Great Cities Through Travelers' Eyes
Page 37
At some houses the tree is exhibited on Christmas Eve, which is tonight; and in others the fete is held tomorrow. For the first we are invited by the Princess Metternich, who means to make a set of little princes and princesses superlatively happy. From thence we go to a later party of the same kind given to children of a larger growth; and tomorrow we are engaged for a repetition of the tree fete at the house of another kind friend.
On New Year’s Eve, too, a concert and supper are to welcome in the new year for us; and on the evening of New Year’s Day there is to be a full-dress reception at Prince Metternich’s, which is to be as splendid as diamonds and Hungarian costumes can make it.
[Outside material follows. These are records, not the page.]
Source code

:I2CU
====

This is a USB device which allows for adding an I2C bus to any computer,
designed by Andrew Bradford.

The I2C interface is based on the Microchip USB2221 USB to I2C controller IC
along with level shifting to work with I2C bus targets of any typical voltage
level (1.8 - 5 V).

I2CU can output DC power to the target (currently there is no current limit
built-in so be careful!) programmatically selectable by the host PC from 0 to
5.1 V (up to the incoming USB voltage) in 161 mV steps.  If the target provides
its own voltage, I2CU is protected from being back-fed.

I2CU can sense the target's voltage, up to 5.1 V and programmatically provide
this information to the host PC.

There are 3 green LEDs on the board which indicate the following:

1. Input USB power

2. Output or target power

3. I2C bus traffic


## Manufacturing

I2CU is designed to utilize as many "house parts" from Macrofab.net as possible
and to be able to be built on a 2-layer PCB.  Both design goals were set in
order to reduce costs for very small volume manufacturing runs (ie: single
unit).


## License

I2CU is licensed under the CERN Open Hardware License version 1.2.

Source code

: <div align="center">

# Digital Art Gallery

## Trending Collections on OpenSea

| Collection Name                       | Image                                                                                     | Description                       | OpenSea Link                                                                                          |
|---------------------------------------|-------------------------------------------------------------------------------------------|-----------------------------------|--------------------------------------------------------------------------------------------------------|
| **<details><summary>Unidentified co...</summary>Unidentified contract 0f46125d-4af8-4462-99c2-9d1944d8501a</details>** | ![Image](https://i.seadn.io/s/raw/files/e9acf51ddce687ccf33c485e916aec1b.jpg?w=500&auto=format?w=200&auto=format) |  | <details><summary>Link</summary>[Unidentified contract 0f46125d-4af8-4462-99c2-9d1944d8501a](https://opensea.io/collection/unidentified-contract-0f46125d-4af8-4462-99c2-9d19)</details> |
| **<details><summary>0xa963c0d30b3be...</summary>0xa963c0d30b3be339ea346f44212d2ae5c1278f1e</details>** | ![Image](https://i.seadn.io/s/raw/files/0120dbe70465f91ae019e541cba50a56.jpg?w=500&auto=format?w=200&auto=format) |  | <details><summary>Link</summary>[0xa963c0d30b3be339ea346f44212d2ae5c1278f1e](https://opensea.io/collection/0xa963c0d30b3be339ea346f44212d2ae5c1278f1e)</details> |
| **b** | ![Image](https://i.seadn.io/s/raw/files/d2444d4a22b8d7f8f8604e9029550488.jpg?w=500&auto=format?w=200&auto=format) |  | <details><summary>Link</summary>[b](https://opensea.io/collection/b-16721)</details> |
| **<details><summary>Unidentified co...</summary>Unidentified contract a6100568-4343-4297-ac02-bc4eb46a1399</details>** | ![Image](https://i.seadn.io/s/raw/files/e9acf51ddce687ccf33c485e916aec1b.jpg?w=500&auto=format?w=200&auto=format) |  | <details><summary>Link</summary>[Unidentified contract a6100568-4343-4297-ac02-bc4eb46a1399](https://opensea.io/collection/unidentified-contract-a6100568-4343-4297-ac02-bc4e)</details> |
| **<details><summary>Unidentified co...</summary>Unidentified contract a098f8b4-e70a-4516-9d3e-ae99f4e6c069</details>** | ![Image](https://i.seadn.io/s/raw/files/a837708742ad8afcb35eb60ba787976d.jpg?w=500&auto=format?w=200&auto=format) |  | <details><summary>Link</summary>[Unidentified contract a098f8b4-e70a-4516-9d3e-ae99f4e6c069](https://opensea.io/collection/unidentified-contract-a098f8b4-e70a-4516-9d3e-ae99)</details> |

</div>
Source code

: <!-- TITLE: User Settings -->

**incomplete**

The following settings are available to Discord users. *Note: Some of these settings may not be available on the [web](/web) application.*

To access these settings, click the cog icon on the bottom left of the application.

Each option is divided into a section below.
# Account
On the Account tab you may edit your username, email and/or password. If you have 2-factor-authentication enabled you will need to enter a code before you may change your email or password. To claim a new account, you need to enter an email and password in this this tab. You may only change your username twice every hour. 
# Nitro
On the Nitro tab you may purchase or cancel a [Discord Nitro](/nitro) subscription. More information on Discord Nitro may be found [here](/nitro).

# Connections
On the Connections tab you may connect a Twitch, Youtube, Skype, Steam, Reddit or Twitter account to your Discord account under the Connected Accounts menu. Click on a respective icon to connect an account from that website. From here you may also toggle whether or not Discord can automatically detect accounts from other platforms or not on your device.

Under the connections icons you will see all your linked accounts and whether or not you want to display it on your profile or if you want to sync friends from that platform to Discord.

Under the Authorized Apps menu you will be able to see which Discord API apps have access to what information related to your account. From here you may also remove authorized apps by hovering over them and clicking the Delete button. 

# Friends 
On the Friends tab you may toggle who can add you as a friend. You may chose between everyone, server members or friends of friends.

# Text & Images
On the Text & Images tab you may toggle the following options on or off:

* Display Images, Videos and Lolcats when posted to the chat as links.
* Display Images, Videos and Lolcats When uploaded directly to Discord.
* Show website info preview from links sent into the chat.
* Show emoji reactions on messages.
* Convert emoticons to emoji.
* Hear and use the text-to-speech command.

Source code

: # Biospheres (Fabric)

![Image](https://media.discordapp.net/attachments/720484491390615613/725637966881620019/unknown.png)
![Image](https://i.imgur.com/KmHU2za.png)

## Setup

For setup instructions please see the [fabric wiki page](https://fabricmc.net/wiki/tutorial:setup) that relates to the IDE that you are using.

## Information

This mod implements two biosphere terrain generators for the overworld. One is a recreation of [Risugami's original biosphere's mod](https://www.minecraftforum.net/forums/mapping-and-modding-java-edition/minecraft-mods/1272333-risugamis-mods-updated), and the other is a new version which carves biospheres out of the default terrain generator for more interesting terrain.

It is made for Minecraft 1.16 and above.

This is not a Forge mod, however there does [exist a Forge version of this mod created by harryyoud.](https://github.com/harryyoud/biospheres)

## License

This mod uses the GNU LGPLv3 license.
All this, however, is but the foretaste of Vienna gaiety; the Carnival is to follow, and, if report say true, the dissipation that it brings will continue without interval or interruption till it is over.
1891 ANTON CHEKHOV
On Chekhov’s two-month European tour by train from St Petersburg (see page 243), he was struck by the freedom of speech under the Dual Monarchy and in France, in comparison with what he was used to in Russia. This letter was sent to his family (Chekhov is punning on the family name).
20 March
Dear Czech friends
I’m writing to you from Vienna. I arrived yesterday at four in the afternoon. The trip went very well. From Warsaw to Vienna I travelled like a railroad Nana in a luxurious car of the ‘International Society of Sleeping Cars’: beds, mirrors, gigantic windows, carpets and so on.
O my Tungus friends! If only you knew how lovely Vienna is! It is not to be compared with any city I have seen in my entire life. The streets are broad and elegantly paved, there are lots of boulevards and public gardens, six- and seven-storey houses, and stores – stores that are sheer vertigo, sheer mirage! The store windows have billions of neckties alone! And what amazing bronze, china and leather objects! The churches are gigantic, but their size is not oppressive; it caresses the eyes because it seems as though they are spun of lace. St Stephen’s Cathedral and the Votiv-Kirche are especially lovely. They are more like pastries than buildings. The parliament, the town hall, the university are all magnificent. Everything is magnificent, and it wasn’t until yesterday and today that I fully realized that architecture is indeed an art. And here that art is not scattered in bits and pieces as it is in our country; it extends for verst after verst [kilometre after kilometre]. There are many monuments. No side street is without its own bookshop. Some of the bookshops even display Russian books, but alas they are the works of all sorts of anonymous writers who write and publish abroad, not of Albov, Barantsevich or Chekhov. I’ve seen Renan, [Grimm’s] Secrets of the Winter Palace etc. It’s odd that here you may read anything you like and say whatever you please.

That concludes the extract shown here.